Task to carry out: Find every line of the data below that has "application" in it. Reply with the number only.

Input data:

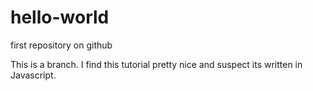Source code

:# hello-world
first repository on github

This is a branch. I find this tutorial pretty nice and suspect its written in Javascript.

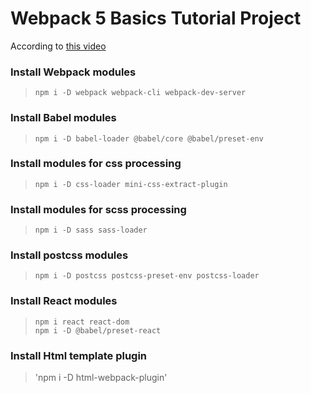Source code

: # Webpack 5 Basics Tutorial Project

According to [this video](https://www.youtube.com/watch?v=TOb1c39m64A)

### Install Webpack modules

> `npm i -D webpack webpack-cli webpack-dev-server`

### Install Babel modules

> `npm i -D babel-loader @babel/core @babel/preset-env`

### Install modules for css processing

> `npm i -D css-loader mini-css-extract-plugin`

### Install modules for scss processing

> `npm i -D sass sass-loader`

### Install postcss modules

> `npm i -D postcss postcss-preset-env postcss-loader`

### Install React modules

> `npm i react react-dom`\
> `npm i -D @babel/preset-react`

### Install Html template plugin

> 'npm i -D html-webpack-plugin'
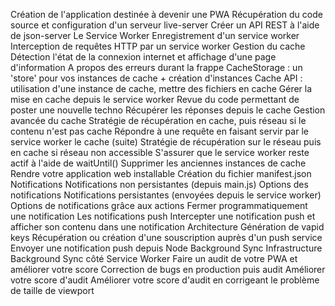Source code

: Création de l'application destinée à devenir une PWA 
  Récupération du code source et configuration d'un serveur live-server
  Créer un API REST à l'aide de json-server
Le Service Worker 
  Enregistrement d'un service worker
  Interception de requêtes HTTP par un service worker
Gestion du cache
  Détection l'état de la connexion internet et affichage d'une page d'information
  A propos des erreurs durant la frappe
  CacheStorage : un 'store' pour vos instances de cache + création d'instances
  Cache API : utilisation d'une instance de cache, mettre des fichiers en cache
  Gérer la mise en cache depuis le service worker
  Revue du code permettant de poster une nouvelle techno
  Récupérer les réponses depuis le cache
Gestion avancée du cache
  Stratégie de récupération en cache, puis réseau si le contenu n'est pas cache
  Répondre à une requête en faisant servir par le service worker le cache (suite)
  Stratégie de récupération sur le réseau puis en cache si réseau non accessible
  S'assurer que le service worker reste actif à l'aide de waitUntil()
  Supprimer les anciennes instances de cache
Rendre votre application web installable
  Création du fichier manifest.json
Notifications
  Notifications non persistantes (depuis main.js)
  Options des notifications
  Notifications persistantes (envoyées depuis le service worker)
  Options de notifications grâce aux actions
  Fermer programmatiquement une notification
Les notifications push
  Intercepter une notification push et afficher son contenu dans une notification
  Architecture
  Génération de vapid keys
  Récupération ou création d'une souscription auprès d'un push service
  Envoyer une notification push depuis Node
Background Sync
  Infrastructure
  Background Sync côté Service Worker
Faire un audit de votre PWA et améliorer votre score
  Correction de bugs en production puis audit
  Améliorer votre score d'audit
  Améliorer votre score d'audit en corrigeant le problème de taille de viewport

Task response: 2